I’m always trying to figure out what the enemies of creativity are, and these past six weeks have helped me identity another enemy with great clarity. The enemy of creativity is lack of margin in my life.
Lack of margin.
I know. You were expecting something way deeper, way more I’ve-never-considered-that-one-before-thank-God-for-Gary’s-wisdom.
I haven’t been very public about what’s happening in my life right now, and I have many reasons for that. But recently, my dear friend and worship pastor (Pat Callahan) has been called into ministry as a Senior Pastor. So a few weeks ago, Pat announced that he’d be moving to Arkansas, to lead an amazing church.
I knew that this was probably going to happen, and God had been preparing me for it. So it was an easy to decision for me to step up into the interim, and do something to help.
So I’ve volunteered to become my church’s Creative Director.
My church will flip the traditional model on its head, and put together a paid team of tech people, musical directors, and part-time worship leaders of all ages. I will lead this Creative Team (I’ve already hired for all the positions, so please don’t ask for a job). I will volunteer my time, mostly in weekly meetings, behind the scenes dream sessions, and some occasional on-stage stuff. I’ll preach a little too.
When we all put our heads together, we decided that – rather than hiring a full-time guy and telling him to put a volunteer team of artists together – we’d hire a team of artists, and ask a volunteer guy (me) to lead them. It’s upside-down, and just crazy enough to work brilliantly.

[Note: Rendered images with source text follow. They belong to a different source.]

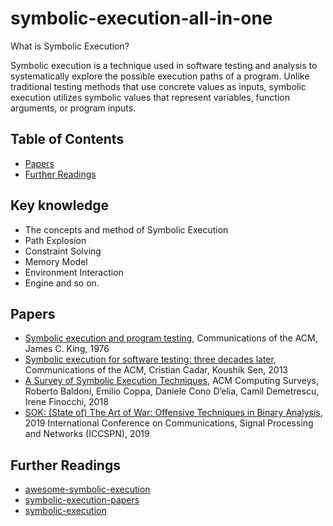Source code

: # symbolic-execution-all-in-one

What is Symbolic Execution?

Symbolic execution is a technique used in software testing and analysis to systematically explore the possible execution paths of a program. Unlike traditional testing methods that use concrete values as inputs, symbolic execution utilizes symbolic values that represent variables, function arguments, or program inputs.

## Table of Contents

- [Papers](https://github.com/XD3an/symbolic-execution-all-in-one#Papers)
- [Further Readings](https://github.com/XD3an/symbolic-execution-all-in-one#Further-Readings)

## Key knowledge

- The concepts and method of Symbolic Execution
- Path Explosion
- Constraint Solving
- Memory Model
- Environment Interaction
- Engine
and so on.


## Papers

- [Symbolic execution and program testing](https://dl.acm.org/doi/10.1145/360248.360252), Communications of the ACM, James C. King, 1976
- [Symbolic execution for software testing: three decades later](https://dl.acm.org/doi/10.1145/2408776.2408795), Communications of the ACM, Cristian Cadar, Koushik Sen, 2013
- [A Survey of Symbolic Execution Techniques](https://dl.acm.org/doi/10.1145/3182657), ACM Computing Surveys, Roberto Baldoni, Emilio Coppa, Daniele Cono D’elia, Camil Demetrescu, Irene Finocchi, 2018 
- [SOK: (State of) The Art of War: Offensive Techniques in Binary Analysis](https://ieeexplore.ieee.org/document/7546500), 2019 International Conference on Communications, Signal Processing and Networks (ICCSPN), 2019


## Further Readings

- [awesome-symbolic-execution](https://github.com/ksluckow/awesome-symbolic-execution)
- [symbolic-execution-papers](https://github.com/XMUsuny/symbolic-execution-papers)
- [symbolic-execution](https://github.com/enzet/symbolic-execution)
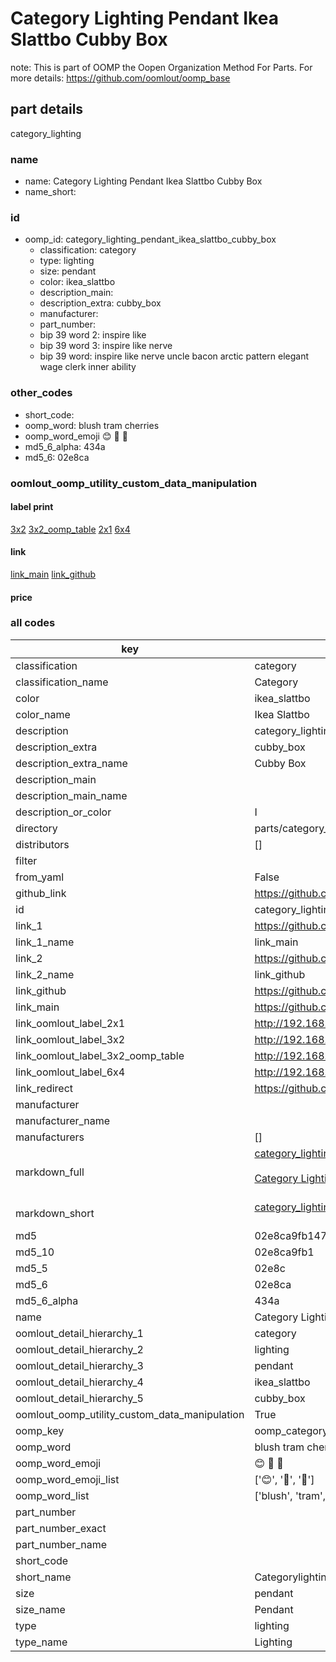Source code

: # Category Lighting Pendant Ikea Slattbo Cubby Box  

note: This is part of OOMP the Oopen Organization Method For Parts. For more details: https://github.com/oomlout/oomp_base

##  part details
  



category_lighting



### name
* name: Category Lighting Pendant Ikea Slattbo Cubby Box
* name_short: 
### id
* oomp_id: category_lighting_pendant_ikea_slattbo_cubby_box
  * classification: category
  * type: lighting
  * size: pendant
  * color: ikea_slattbo
  * description_main: 
  * description_extra: cubby_box
  * manufacturer: 
  * part_number: 
  * bip 39 word 2: inspire like
  * bip 39 word 3: inspire like nerve
  * bip 39 word: inspire like nerve uncle bacon arctic pattern elegant wage clerk inner ability

### other_codes
* short_code: 
* oomp_word: blush tram cherries
* oomp_word_emoji :blush: :tram: :cherries:
* md5_6_alpha: 434a
* md5_6: 02e8ca






### oomlout_oomp_utility_custom_data_manipulation
#### label print
[3x2](http://192.168.1.245:1112/?label=oomp%20434a)
[3x2_oomp_table](http://192.168.1.108:1112/?label=oomp%20434a)
[2x1](http://192.168.1.242:1112/?label=oomp%20434a)
[6x4](http://192.168.1.55:1112/?label=oomp%20434a)    

#### link

[link_main](https://github.com/oomlout/oomlout_oomp_version_1_messy/tree/main/parts/category_lighting_pendant_ikea_slattbo_cubby_box) [link_github](https://github.com/oomlout/oomlout_oomp_version_1_messy/tree/main/parts/category_lighting_pendant_ikea_slattbo_cubby_box)                             

#### price







### all codes 
| key | value |  
| --- | --- |  
| classification | category |  
| classification_name | Category |  
| color | ikea_slattbo |  
| color_name | Ikea Slattbo |  
| description | category_lighting |  
| description_extra | cubby_box |  
| description_extra_name | Cubby Box |  
| description_main |  |  
| description_main_name |  |  
| description_or_color | I  |  
| directory | parts/category_lighting_pendant_ikea_slattbo_cubby_box |  
| distributors | [] |  
| filter |  |  
| from_yaml | False |  
| github_link | https://github.com/oomlout/oomlout_oomp_part_src/tree/main/parts/category_lighting_pendant_ikea_slattbo_cubby_box |  
| id | category_lighting_pendant_ikea_slattbo_cubby_box |  
| link_1 | https://github.com/oomlout/oomlout_oomp_version_1_messy/tree/main/parts/category_lighting_pendant_ikea_slattbo_cubby_box |  
| link_1_name | link_main |  
| link_2 | https://github.com/oomlout/oomlout_oomp_version_1_messy/tree/main/parts/category_lighting_pendant_ikea_slattbo_cubby_box |  
| link_2_name | link_github |  
| link_github | https://github.com/oomlout/oomlout_oomp_version_1_messy/tree/main/parts/category_lighting_pendant_ikea_slattbo_cubby_box |  
| link_main | https://github.com/oomlout/oomlout_oomp_version_1_messy/tree/main/parts/category_lighting_pendant_ikea_slattbo_cubby_box |  
| link_oomlout_label_2x1 | http://192.168.1.242:1112/?label=oomp%20434a |  
| link_oomlout_label_3x2 | http://192.168.1.245:1112/?label=oomp%20434a |  
| link_oomlout_label_3x2_oomp_table | http://192.168.1.108:1112/?label=oomp%20434a |  
| link_oomlout_label_6x4 | http://192.168.1.55:1112/?label=oomp%20434a |  
| link_redirect | https://github.com/oomlout/oomlout_oomp_version_1_messy/tree/main/parts/category_lighting_pendant_ikea_slattbo_cubby_box |  
| manufacturer |  |  
| manufacturer_name |  |  
| manufacturers | [] |  
| markdown_full | [category_lighting_pendant_ikea_slattbo_cubby_box](none)<br>[](none)<br>[Category Lighting Pendant Ikea Slattbo Cubby Box](none)<br><br> |  
| markdown_short | [category_lighting_pendant_ikea_slattbo_cubby_box](none)<br><br> |  
| md5 | 02e8ca9fb14794282c88aec928e06baa |  
| md5_10 | 02e8ca9fb1 |  
| md5_5 | 02e8c |  
| md5_6 | 02e8ca |  
| md5_6_alpha | 434a |  
| name | Category Lighting Pendant Ikea Slattbo Cubby Box |  
| oomlout_detail_hierarchy_1 | category |  
| oomlout_detail_hierarchy_2 | lighting |  
| oomlout_detail_hierarchy_3 | pendant |  
| oomlout_detail_hierarchy_4 | ikea_slattbo |  
| oomlout_detail_hierarchy_5 | cubby_box |  
| oomlout_oomp_utility_custom_data_manipulation | True |  
| oomp_key | oomp_category_lighting_pendant_ikea_slattbo_cubby_box |  
| oomp_word | blush tram cherries |  
| oomp_word_emoji | :blush: :tram: :cherries: |  
| oomp_word_emoji_list | [':blush:', ':tram:', ':cherries:'] |  
| oomp_word_list | ['blush', 'tram', 'cherries'] |  
| part_number |  |  
| part_number_exact |  |  
| part_number_name |  |  
| short_code |  |  
| short_name | Categorylighting |  
| size | pendant |  
| size_name | Pendant |  
| type | lighting |  
| type_name | Lighting |  

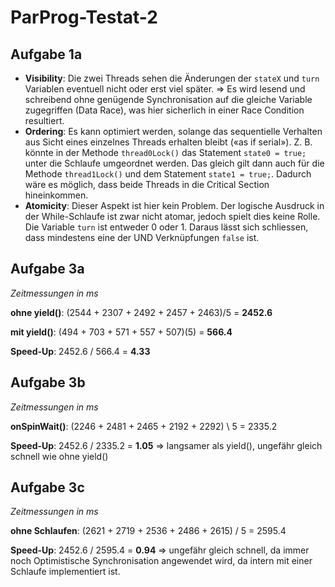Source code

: # ParProg-Testat-2

## Aufgabe 1a

- **Visibility**: Die zwei Threads sehen die Änderungen der `stateX` und `turn` Variablen eventuell nicht oder erst viel später. => Es wird lesend und schreibend ohne genügende Synchronisation auf die gleiche Variable zugegriffen (Data Race), was hier sicherlich in einer Race Condition resultiert. 
- **Ordering**: Es kann optimiert werden, solange das sequentielle Verhalten aus Sicht eines einzelnes Threads erhalten bleibt («as if serial»). Z. B. könnte in der Methode `thread0Lock()` das Statement `state0 = true;` unter die Schlaufe umgeordnet werden. Das gleich gilt dann auch für die Methode `thread1Lock()` und dem Statement `state1 = true;`.  Dadurch wäre es möglich, dass beide Threads in die Critical Section hineinkommen. 
- **Atomicity**: Dieser Aspekt ist hier kein Problem. Der logische Ausdruck in der While-Schlaufe ist zwar nicht atomar, jedoch spielt dies keine Rolle. Die Variable `turn` ist entweder 0 oder 1. Daraus lässt sich schliessen, dass mindestens eine der UND Verknüpfungen `false` ist.

## Aufgabe 3a

*Zeitmessungen in ms*

**ohne yield()**: (2544 + 2307 + 2492 + 2457 + 2463)/5 = **2452.6**

**mit yield()**: (494 + 703 + 571 + 557 + 507)(5) = **566.4**

**Speed-Up**: 2452.6 / 566.4 = **4.33**

## Aufgabe 3b

*Zeitmessungen in ms*

**onSpinWait()**: (2246 + 2481 + 2465 + 2192 + 2292) \ 5 = 2335.2

**Speed-Up**: 2452.6 / 2335.2 = **1.05** => langsamer als yield(), ungefähr gleich schnell wie ohne yield()

## Aufgabe 3c

*Zeitmessungen in ms*

**ohne Schlaufen**: (2621 + 2719 + 2536 + 2486 + 2615) / 5 = 2595.4

**Speed-Up**: 2452.6 / 2595.4 = **0.94** => ungefähr gleich schnell, da immer noch Optimistische Synchronisation angewendet wird, da intern mit einer Schlaufe implementiert ist. 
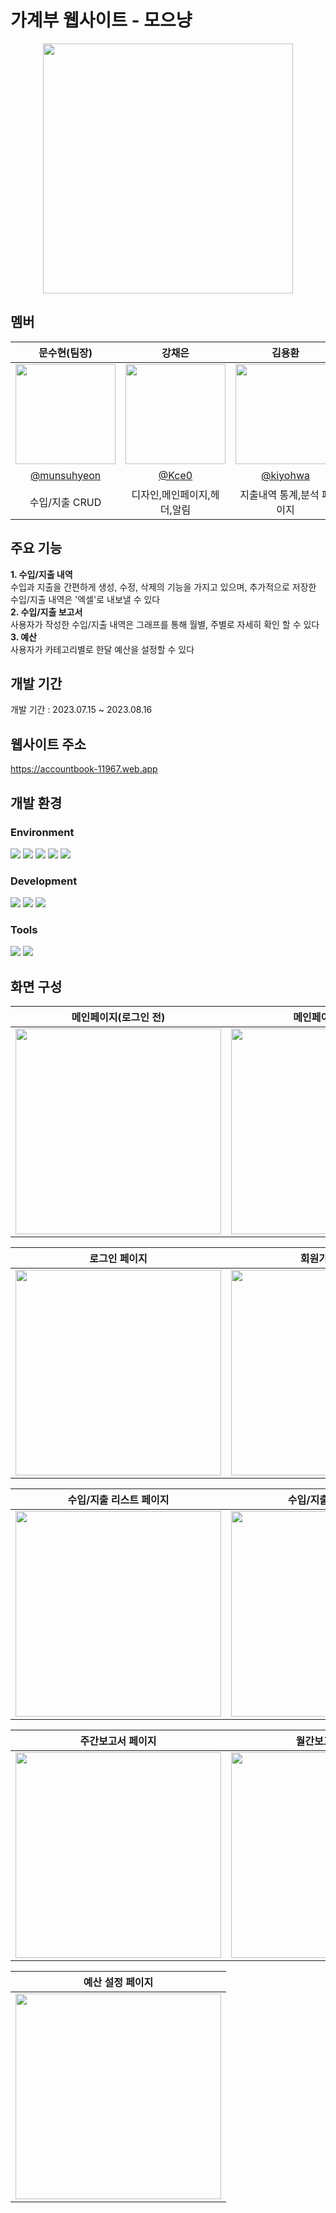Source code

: # 가계부 웹사이트 - 모으냥
<div align="center">
<img src="https://github.com/user-attachments/assets/4467c310-3396-4596-9c20-f1e28ddf08b1" width="400"/>
</div>

## 멤버
|      문수현(팀장)       |          강채은         |       김용환         |       김희곤         |       안수빈         |                                                                                                               
| :------------------------------------------------------------------------------: | :---------------------------------------------------------------------------------------------------------------------------------------------------: | :---------------------------------------------------------------------------------------------------------------------------------------------------------------------------------------------------: | :------------------------------------------------------------------------------: | :---------------------------------------------------------------------------------------------------------------------------------------------------: |
|   <img width="160px" src="https://github.com/user-attachments/assets/a8a79016-b2f9-479b-bc4d-312b0b7eaabc" />    |             <img width="160px" src="https://github.com/user-attachments/assets/3ed6be32-3344-4706-a934-0142e63e7e48"/>             |      <img width="160px" src="https://github.com/user-attachments/assets/856ae748-eb14-4869-ba32-e8ab4c9ed311"/>   |   <img width="160px" src="https://github.com/user-attachments/assets/42f160fb-272c-4c09-bb0a-8a1ba92f59b2"/>           |           <img width="160px" src="https://github.com/user-attachments/assets/2893db1e-de2b-4ea3-81aa-68a5b79c744b"/>  |
|   [@munsuhyeon](https://github.com/munsuhyeon)   |    [@Kce0](https://github.com/Kce0)  | [@kiyohwa](https://github.com/kiyohwa)  |   [@GonsSssss](https://github.com/GonsSssss)   |   [@안수](https://github.com/kimnohan)   |
| 수입/지출 CRUD | 디자인,메인페이지,헤더,알림 | 지출내역 통계,분석 페이지 | 회원가입,로그인 | 한달 예산 설정 페이지 |

<h2>주요 기능</h2>

**1. 수입/지출 내역**
<br/>
수입과 지출을 간편하게 생성, 수정, 삭제의 기능을 가지고 있으며, 추가적으로 저장한 수입/지출 내역은 '엑셀'로 내보낼 수 있다<br/>
**2. 수입/지출 보고서**
<br/>
사용자가 작성한 수입/지출 내역은 그래프를 통해 월별, 주별로 자세히 확인 할 수 있다<br/>
**3. 예산**
<br/>
사용자가 카테고리별로 한달 예산을 설정할 수 있다<br/>

## 개발 기간
 개발 기간 : 2023.07.15 ~ 2023.08.16

 ## 웹사이트 주소
https://accountbook-11967.web.app

<div><h2>개발 환경</h2>
 <div>
  <h3>Environment</h3>
  <img src="https://img.shields.io/badge/intellij idea-000000?style=for-the-badge&logo=intellijidea&logoColor=white">
  <img src="https://img.shields.io/badge/github-181717?style=for-the-badge&logo=github&logoColor=white">
 <img src="https://img.shields.io/badge/git-F05032?style=for-the-badge&logo=git&logoColor=white">
  <img src="https://img.shields.io/badge/firebase-FFCA28?style=for-the-badge&logo=firebase&logoColor=white">
    <img src="https://img.shields.io/badge/Visual%20Studio%20Code-0078d7.svg?style=for-the-badge&logo=visual-studio-code&logoColor=white"/>
  <h3>Development</h3>
  <img src="https://img.shields.io/badge/react-61DAFB?style=for-the-badge&logo=react&logoColor=black">
<img src="https://img.shields.io/badge/springboot-6DB33F?style=for-the-badge&logo=springboot&logoColor=white">
<img src="https://img.shields.io/badge/mysql-4479A1?style=for-the-badge&logo=mysql&logoColor=white">
  <h3>Tools</h3>
  <img src="https://img.shields.io/badge/Notion-%23000000.svg?style=for-the-badge&logo=notion&logoColor=white">
  <img src="https://img.shields.io/badge/figma-%23F24E1E.svg?style=for-the-badge&logo=figma&logoColor=white">
 </div>

## 화면 구성
| 메인페이지(로그인 전)  |  메인페이지(로그인)   |
| :-------------------------------------------: | :------------: |
|  <img width="329" src="https://github.com/user-attachments/assets/028358ed-a5e0-4d2a-a659-c12a7ff1c403"/> |  <img width="329" src="https://github.com/user-attachments/assets/19265ade-56fe-403d-86ab-4a728d999168"/>| 

| 로그인 페이지  |  회원가입 페이지   |
| :-------------------------------------------: | :------------: |
|  <img width="329" src="https://github.com/user-attachments/assets/10bfde8a-94b4-4406-b3b9-32f462828c6f"/> |  <img width="329" src="https://github.com/user-attachments/assets/f43d5034-3d50-40d5-8747-c8a26823de09"/>|

| 수입/지출 리스트 페이지  |  수입/지출 달력 페이지   |
| :-------------------------------------------: | :------------: |
|  <img width="329" src="https://github.com/user-attachments/assets/9108b946-e91b-4980-b35b-934272e225cf"/> |  <img width="329" src="https://github.com/user-attachments/assets/eb48f64c-6806-4caa-80f6-2ad1d4671ce7"/>|

| 주간보고서 페이지  |  월간보고서 페이지   |
| :-------------------------------------------: | :------------: |
|  <img width="329" src="https://github.com/user-attachments/assets/1b176b95-468e-4404-9085-fef03d6e97d6"/> |  <img width="329" src="https://github.com/user-attachments/assets/04b1f4c3-237d-473a-af87-01c6f5943bf6"/>|

|예산 설정 페이지|
| :-------------------------------------------: | 
|<img width="329" src="https://github.com/user-attachments/assets/599dab8f-fe7f-4d25-bca4-d562e6ccd4a5"/>|
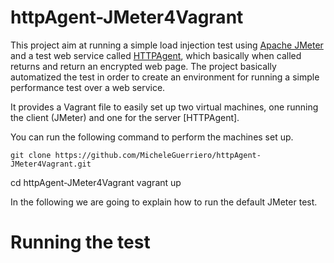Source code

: # httpAgent-JMeter4Vagrant

This project aim at running a simple load injection test using [Apache JMeter](http://jmeter.apache.org) and 
a test web service called [HTTPAgent](https://github.com/deib-polimi/modaclouds-tests/tree/master/http-agent-helper), which basically
when called returns and return an encrypted web page. The project basically automatized the test in order to create an environment
for running a simple performance test over a web service.

It provides a Vagrant file to easily set up two virtual machines, one running the client (JMeter) and one for the server [HTTPAgent].

You can run the following command to perform the machines set up.

    git clone https://github.com/MicheleGuerriero/httpAgent-JMeter4Vagrant.git
cd httpAgent-JMeter4Vagrant
vagrant up    


In the following we are going to explain how to run the default JMeter test.

# Running the test

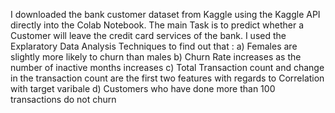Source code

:I downloaded the bank customer dataset from Kaggle using the Kaggle API directly into the Colab Notebook.
The main Task is to predict whether a Customer will leave the credit card services of the bank.
I used the Explaratory Data Analysis Techniques to find out that :
      a) Females are slightly more likely to churn than males
      b) Churn Rate increases as the number of inactive months increases
      c) Total Transaction count and change in the transaction count are the first two features with regards to Correlation with target varibale
      d) Customers who have done more than 100 transactions do not churn
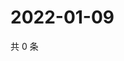 # 2022-01-09

共 0 条

<!-- BEGIN WEIBO -->
<!-- 最后更新时间 Sun Jan 09 2022 14:01:37 GMT+0800 (China Standard Time) -->

<!-- END WEIBO -->
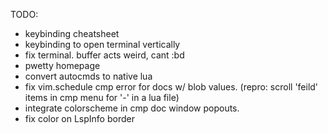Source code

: TODO:
- keybinding cheatsheet
- keybinding to open terminal vertically
- fix terminal. buffer acts weird, cant :bd
- pwetty homepage
- convert autocmds to native lua
- fix vim.schedule cmp error for docs w/ blob values. (repro: scroll 'feild' items in cmp menu for '-' in a lua file)
- integrate colorscheme in cmp doc window popouts.
- fix color on LspInfo border
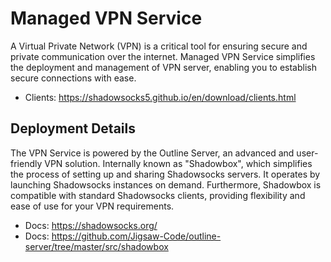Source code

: # Managed VPN Service

A Virtual Private Network (VPN) is a critical tool for ensuring secure and private communication over the internet. Managed VPN Service simplifies the deployment and management of VPN server, enabling you to establish secure connections with ease.

- Clients: https://shadowsocks5.github.io/en/download/clients.html

## Deployment Details

The VPN Service is powered by the Outline Server, an advanced and user-friendly VPN solution. Internally known as "Shadowbox", which simplifies the process of setting up and sharing Shadowsocks servers. It operates by launching Shadowsocks instances on demand. Furthermore, Shadowbox is compatible with standard Shadowsocks clients, providing flexibility and ease of use for your VPN requirements.

- Docs: https://shadowsocks.org/
- Docs: https://github.com/Jigsaw-Code/outline-server/tree/master/src/shadowbox
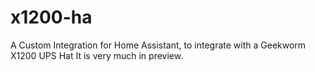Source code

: # x1200-ha

A Custom Integration for Home Assistant, to integrate with a Geekworm X1200 UPS Hat
It is very much in preview.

So I’m juggling the ongoing leadership of Floodgate Productions and Floodgate Creative, while also serving as the Creative Director of my very large church.
And I feel like I haven’t had a good creative idea in six weeks.
I haven’t even wanted to create.
Anything.
At all.
So this is where I turn the story toward something that feels happy, or clappy, or sweet. This is where I give you three principles for getting out of the dry times. I really want to turn this into a story with a happy ending for you. But I feel God telling me to write from the middle, not from the end. I feel Him telling me to confess.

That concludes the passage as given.